Would Harland Prosecute Me For Paying Voters?

Harland Harrison wrote:

HH) Nobody else running for Congress on my ballot wants elections "more
hackable". Do you? (HH

Of course not, which is why I posted the Rivest article. However, I
might favor rules that give more weight to the votes of the
well-informed than to the votes of the ignorant, and my questions
pointed out that hackable elections can be seen as favoring rule by the
savvy over rule by the mob.

My current favorite system for punishing voter ignorance is that your
vote is discarded if you can't match the candidates you're voting
against with the one-line statement about their positions that they
pre-publish in the voter guide. Cheat sheets allowed, you just have to
recognize the positions you're voting against when they're presented to
you in random order.

A more drastic -- but perhaps more effective -- prophylactic against
rule by the ignorant mob is to impose an absolute limit on the size of
any one mob -- say, 1000. See
http://en.wikipedia.org/wiki/Cellular_democracy

HH) Will you trade your votes for campaign contributions? For the value
of your house or stock? For pork for your district? For cash? (HH

(You forgot to ask about chocolate and sex.) Your ability to
successfully type random silly questions does not incur in me an
obligation to answer them.

HH) a voter represents society, just like a juror (HH

It seems you and I have different conceptions about the alleged
obligations of individuals toward society. My conception is called
"libertarian", but I'm not sure what to call yours. Is payment to a
voter the only form of misrepresentation that you recognize? Is giving
a ride to the polling place considered payment? What about cab fare?
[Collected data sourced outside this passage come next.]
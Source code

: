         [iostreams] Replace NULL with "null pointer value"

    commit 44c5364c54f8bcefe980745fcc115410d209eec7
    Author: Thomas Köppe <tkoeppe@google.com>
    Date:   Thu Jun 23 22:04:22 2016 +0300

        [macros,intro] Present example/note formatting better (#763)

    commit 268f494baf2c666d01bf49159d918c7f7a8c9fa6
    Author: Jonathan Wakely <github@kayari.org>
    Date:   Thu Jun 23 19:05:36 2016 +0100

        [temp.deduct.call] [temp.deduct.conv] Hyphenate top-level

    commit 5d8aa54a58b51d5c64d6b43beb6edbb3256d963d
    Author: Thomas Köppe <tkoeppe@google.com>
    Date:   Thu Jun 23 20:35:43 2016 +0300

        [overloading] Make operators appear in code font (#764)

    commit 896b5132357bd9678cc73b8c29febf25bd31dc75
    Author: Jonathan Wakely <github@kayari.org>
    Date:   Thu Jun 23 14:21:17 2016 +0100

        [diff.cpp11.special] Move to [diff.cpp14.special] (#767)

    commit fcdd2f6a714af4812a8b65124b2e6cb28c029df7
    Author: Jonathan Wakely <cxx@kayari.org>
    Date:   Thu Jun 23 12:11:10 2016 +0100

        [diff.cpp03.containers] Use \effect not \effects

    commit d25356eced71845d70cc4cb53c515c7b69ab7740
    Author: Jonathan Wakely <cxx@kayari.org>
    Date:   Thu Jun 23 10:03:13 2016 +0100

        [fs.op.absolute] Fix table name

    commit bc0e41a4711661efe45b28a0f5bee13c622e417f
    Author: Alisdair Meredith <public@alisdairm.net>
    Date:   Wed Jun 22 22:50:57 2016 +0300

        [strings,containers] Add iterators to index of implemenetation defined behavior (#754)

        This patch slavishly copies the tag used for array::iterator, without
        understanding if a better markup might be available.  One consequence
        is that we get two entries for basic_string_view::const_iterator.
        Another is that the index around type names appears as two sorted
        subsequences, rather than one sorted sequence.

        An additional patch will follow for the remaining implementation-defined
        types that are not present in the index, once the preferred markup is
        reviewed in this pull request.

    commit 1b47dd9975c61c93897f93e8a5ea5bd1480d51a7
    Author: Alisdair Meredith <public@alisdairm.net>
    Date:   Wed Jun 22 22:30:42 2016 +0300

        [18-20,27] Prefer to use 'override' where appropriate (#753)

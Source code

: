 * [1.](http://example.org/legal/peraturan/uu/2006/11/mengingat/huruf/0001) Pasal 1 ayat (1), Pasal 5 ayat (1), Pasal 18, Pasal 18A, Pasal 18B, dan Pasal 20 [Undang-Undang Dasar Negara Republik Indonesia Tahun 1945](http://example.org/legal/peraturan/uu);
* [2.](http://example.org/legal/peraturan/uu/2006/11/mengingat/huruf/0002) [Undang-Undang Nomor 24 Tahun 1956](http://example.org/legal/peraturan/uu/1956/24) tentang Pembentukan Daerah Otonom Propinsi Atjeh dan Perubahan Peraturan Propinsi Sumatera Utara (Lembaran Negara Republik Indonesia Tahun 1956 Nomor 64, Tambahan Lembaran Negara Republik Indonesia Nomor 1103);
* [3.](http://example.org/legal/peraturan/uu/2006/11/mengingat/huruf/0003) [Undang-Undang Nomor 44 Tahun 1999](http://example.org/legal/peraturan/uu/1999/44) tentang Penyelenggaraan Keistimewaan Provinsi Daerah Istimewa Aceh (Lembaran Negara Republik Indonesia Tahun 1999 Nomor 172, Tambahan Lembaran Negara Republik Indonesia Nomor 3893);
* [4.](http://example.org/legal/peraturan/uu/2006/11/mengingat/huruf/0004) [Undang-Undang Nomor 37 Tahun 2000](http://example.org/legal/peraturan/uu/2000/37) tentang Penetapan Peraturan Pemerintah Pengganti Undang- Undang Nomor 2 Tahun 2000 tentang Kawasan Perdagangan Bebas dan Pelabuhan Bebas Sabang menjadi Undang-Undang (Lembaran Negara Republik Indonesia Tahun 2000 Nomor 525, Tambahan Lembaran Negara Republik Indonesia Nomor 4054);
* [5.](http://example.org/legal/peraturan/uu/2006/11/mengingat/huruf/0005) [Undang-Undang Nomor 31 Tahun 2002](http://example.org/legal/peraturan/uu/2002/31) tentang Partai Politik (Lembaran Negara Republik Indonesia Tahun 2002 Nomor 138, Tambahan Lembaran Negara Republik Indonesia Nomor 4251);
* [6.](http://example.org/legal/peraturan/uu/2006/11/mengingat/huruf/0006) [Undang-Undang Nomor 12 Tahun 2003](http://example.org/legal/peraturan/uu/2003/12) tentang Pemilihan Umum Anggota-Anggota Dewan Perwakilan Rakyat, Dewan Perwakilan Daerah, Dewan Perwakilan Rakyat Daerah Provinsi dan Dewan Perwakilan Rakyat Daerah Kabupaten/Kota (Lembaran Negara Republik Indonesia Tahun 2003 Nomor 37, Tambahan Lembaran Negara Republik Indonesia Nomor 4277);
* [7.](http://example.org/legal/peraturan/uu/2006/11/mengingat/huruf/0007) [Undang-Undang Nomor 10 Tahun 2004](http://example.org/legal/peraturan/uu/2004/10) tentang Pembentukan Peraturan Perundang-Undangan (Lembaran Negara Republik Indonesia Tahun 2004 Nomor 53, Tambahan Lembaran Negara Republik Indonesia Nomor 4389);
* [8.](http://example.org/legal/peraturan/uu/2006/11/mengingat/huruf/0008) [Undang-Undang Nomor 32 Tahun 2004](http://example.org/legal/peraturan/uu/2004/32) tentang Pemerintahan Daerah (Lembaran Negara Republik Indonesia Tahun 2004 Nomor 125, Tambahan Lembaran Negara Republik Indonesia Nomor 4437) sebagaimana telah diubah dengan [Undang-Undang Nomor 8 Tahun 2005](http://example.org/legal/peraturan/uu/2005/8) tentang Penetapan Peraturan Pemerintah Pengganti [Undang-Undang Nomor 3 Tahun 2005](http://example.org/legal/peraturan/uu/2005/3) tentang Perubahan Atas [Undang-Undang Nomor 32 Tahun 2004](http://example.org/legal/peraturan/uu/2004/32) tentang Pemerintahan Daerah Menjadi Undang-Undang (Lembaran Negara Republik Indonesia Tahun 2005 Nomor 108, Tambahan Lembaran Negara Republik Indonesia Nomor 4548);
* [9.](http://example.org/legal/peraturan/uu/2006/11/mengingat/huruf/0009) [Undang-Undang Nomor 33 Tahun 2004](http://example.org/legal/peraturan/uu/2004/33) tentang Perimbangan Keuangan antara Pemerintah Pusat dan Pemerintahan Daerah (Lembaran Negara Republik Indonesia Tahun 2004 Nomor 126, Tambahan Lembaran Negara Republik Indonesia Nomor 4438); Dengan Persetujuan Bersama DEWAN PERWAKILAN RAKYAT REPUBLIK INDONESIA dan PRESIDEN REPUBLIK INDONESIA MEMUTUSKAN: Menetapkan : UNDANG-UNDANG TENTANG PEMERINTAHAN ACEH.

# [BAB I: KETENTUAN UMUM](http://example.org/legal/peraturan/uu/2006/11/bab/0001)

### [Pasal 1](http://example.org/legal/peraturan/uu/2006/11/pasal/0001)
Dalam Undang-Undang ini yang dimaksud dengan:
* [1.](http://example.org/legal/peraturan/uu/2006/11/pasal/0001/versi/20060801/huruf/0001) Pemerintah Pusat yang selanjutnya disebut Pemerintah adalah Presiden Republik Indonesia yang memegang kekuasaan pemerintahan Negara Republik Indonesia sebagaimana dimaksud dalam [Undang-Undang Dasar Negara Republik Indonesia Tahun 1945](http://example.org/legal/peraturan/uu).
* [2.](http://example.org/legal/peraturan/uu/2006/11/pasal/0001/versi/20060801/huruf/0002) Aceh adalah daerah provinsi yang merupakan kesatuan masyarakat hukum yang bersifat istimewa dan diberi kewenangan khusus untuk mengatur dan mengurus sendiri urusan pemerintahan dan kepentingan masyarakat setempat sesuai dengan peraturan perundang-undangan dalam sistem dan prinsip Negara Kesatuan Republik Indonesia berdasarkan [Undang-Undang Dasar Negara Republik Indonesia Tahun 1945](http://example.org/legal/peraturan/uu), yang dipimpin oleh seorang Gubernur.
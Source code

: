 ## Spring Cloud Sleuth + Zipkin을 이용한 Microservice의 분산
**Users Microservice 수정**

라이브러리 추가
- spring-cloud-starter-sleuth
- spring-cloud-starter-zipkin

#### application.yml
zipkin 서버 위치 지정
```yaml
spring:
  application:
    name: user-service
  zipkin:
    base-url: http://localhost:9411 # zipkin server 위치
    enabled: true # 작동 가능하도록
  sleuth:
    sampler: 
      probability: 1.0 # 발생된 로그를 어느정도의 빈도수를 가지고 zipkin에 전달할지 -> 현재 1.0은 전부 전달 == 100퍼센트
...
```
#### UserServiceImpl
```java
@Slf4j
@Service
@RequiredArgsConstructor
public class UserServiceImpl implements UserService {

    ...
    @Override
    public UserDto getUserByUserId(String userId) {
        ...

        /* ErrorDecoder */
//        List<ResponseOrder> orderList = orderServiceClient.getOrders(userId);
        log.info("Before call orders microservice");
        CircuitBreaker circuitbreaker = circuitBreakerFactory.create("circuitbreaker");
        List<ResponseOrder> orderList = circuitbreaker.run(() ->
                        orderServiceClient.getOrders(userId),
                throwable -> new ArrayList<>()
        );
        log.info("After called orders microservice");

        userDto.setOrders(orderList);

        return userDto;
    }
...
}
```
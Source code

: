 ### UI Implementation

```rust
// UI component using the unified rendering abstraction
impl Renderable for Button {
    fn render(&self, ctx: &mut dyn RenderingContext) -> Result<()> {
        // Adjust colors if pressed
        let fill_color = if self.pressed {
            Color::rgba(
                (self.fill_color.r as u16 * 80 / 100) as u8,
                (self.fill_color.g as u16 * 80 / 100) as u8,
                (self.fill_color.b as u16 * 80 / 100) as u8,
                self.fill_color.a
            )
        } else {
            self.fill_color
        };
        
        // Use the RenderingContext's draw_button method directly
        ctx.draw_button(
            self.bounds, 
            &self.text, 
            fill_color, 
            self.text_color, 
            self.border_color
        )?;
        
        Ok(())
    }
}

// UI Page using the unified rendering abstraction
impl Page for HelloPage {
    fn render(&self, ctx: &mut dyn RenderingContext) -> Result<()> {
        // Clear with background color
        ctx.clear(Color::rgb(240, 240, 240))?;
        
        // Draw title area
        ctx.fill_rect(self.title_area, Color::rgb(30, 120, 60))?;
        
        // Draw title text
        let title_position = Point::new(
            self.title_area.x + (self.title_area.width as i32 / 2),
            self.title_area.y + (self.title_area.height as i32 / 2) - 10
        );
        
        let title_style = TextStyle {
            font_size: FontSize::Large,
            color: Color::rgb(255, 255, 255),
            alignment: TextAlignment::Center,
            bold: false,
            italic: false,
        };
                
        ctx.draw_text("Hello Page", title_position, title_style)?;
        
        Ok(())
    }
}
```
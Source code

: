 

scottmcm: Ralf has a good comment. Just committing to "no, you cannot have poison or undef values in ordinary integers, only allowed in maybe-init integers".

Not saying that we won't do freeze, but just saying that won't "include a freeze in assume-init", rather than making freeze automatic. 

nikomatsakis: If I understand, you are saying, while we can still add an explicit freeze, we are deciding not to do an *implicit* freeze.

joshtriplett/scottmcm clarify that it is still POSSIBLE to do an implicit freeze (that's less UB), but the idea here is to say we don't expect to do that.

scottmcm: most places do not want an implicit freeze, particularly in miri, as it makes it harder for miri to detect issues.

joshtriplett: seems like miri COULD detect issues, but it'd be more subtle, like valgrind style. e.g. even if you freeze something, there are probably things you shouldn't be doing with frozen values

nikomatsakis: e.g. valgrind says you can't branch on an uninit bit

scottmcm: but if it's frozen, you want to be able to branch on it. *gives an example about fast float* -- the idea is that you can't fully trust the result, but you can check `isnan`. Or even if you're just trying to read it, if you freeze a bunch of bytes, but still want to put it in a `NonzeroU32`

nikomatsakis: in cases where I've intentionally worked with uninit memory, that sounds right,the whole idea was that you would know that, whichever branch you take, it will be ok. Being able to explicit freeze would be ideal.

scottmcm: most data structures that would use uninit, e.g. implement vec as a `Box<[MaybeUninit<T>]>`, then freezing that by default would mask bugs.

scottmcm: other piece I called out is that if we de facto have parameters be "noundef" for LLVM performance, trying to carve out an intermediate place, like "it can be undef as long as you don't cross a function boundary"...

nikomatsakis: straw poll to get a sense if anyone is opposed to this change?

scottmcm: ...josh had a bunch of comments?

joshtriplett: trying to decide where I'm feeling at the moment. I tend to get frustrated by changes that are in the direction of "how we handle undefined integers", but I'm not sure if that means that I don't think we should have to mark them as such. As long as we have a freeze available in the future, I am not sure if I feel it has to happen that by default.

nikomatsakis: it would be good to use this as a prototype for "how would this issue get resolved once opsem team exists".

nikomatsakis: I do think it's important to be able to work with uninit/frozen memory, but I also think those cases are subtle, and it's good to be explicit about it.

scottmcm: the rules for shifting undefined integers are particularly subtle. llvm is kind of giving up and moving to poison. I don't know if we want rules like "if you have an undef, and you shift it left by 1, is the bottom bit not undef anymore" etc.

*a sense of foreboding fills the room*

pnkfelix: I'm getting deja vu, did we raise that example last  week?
HH) Your young children don't vote. Parents don't get one ballot for
each child, either. (HH

Perhaps you think they should, since you say voters represent more
people than just themselves. Why can't voters just be free to consider
themselves as representing whoever they feel like representing?

HH) only males with property were trusted to vote (HH

I would favor a rule by which suffrage is temporarily denied to people
who are, over the appropriate timescale, clearly net tax beneficiaries
rather than net taxpayers. (In EcoLibertopia, replace "tax" with "fees
for consuming, congesting, polluting, or monopolizing the commons".) I
also think that the only general taxation should be local land value
taxation, and favor residency requirements for voting which can in
effect be seen as property requirements, since residency requires either
land ownership or (at least imputed) rent to a land owner. The slogan
"No representation without taxation" makes a lot of sense in the context
of what should be government's primary job: local provision of public
goods (i.e. streets, pipes, wires).

HH) Why would they want to avoid getting paid for a recount? (HH

You're assuming facts not in evidence. I've asked for evidence of vote
counts fabricated in order to influence an election outcome. I'm still
waiting.

HH) The Ohio election was rigged by denying liberal voters enough
machines to cast their votes. (HH

Again, facts not evidence. Your premier anecdote is about a town of
2200 where 50% of the two voting machines broke down on election day. I
guess sabotaging that one machine was part of the Bush campaign's master
plan to fabricate a 120,000-vote margin of victory in Ohio. If you care
to know the actual facts about Gambier, they're at
http://www.usdoj.gov/crt/voting/misc/knox.htm. The facts refute the
premier data point of your conspiracy theory in too many ways for me to
even bother cutting and pasting. I had always suspected that the
allegations about Ohio 2004 were thin, but I had no idea they were this
baseless. This has been very enlightening.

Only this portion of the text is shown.